THE RECORDS:

------------------------------------------------

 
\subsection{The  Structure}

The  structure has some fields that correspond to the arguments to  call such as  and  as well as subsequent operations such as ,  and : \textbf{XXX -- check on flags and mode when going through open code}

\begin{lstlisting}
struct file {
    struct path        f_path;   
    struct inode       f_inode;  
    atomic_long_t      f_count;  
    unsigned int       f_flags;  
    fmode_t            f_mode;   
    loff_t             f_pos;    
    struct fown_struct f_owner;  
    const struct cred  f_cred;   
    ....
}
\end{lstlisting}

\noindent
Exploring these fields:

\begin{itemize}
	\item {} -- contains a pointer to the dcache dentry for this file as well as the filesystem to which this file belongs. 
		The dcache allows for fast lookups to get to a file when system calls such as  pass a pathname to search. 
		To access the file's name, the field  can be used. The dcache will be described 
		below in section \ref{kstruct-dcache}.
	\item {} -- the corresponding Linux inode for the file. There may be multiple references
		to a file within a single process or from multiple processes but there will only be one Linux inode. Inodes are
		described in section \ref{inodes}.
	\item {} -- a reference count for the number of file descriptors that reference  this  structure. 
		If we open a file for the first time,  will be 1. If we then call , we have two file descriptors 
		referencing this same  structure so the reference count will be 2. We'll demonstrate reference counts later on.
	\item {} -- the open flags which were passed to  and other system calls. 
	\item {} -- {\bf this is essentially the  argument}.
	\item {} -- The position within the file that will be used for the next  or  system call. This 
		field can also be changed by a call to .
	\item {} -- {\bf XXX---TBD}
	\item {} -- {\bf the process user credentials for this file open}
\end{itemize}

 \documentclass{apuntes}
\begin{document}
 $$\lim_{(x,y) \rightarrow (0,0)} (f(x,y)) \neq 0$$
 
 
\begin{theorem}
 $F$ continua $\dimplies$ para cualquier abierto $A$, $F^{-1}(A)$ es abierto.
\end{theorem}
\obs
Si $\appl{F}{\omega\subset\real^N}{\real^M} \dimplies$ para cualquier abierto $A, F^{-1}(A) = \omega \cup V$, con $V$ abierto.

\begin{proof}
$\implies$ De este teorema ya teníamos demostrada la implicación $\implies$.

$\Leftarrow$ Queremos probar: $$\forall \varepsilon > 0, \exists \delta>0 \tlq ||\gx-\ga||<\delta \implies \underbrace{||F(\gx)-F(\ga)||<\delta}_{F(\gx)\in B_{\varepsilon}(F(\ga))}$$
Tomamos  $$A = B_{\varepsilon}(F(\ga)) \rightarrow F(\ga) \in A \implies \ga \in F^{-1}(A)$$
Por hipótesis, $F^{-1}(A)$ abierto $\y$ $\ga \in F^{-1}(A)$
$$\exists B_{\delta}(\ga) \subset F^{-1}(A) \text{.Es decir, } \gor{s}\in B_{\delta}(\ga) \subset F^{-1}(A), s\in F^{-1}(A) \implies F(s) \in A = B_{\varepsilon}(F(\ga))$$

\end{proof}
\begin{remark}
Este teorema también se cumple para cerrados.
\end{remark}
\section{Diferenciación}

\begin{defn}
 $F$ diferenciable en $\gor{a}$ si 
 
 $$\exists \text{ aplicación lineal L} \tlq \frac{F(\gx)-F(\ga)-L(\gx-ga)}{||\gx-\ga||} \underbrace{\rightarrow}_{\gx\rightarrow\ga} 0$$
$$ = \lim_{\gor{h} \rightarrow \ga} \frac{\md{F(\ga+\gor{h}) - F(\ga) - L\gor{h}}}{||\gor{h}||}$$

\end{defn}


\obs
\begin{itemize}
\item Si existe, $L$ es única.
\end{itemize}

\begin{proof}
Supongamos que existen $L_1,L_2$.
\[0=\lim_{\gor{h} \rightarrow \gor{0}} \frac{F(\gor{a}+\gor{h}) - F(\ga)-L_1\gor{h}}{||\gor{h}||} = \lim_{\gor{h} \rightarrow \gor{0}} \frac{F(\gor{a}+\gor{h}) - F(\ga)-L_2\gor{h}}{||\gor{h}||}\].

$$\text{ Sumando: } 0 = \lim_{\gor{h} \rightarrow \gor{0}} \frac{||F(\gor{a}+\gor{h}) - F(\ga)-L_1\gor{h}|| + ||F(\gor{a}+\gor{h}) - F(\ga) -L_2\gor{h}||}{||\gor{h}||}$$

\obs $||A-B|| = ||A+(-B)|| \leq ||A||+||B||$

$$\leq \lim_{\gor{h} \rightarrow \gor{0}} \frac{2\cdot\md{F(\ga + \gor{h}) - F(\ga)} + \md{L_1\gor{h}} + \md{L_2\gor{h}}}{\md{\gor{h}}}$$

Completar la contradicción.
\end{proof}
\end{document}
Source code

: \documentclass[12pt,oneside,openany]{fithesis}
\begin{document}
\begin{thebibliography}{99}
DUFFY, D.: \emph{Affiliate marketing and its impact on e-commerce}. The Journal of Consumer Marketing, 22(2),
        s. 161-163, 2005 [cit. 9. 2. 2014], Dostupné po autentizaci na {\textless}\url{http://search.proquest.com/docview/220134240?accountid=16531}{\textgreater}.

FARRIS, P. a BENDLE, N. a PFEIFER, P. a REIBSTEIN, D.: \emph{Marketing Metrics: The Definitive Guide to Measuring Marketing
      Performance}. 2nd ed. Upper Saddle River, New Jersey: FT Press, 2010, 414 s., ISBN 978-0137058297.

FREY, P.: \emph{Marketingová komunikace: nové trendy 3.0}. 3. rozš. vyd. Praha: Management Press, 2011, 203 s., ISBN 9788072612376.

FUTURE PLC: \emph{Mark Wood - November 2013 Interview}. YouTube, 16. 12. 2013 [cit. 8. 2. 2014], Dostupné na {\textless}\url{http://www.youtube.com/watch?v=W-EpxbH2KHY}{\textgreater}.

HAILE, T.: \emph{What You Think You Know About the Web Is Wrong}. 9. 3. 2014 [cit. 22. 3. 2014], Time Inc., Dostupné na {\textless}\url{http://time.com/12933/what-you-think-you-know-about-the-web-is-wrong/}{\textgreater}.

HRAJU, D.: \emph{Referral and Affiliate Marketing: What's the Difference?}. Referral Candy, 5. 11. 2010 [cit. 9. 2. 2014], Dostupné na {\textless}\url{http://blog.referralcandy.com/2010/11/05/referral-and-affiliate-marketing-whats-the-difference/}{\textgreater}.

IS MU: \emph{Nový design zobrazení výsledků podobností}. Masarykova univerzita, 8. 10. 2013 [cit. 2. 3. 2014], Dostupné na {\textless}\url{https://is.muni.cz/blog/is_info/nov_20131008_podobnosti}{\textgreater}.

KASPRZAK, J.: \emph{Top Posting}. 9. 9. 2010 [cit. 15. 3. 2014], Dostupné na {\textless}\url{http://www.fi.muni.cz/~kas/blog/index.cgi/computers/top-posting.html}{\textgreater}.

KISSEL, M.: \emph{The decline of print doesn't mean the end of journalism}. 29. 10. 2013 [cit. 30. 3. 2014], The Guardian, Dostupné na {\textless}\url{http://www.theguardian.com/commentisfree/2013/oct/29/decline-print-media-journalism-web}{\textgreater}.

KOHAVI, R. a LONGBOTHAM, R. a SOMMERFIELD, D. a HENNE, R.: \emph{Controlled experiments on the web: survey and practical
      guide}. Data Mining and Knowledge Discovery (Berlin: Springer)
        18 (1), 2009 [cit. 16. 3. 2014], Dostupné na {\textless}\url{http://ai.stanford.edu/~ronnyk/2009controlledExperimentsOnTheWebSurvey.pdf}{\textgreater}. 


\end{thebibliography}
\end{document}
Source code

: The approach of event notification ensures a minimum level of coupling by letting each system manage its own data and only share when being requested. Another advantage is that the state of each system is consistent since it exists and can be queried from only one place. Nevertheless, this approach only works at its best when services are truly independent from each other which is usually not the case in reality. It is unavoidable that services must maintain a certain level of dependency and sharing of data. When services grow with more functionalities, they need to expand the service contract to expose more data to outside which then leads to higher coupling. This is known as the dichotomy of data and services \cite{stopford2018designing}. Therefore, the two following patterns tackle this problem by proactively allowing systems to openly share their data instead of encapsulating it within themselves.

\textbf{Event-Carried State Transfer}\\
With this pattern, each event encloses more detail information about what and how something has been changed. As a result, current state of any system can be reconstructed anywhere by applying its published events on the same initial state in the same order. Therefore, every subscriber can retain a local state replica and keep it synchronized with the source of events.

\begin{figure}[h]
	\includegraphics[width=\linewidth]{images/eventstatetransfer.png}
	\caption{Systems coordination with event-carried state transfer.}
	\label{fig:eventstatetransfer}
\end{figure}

------------------------------------------------

EXERCISE REQUIREMENTS: Counting only lines of the data above that hold "Press", report the total and nothing else.

SOLUTION TO THIS PROBLEM: 2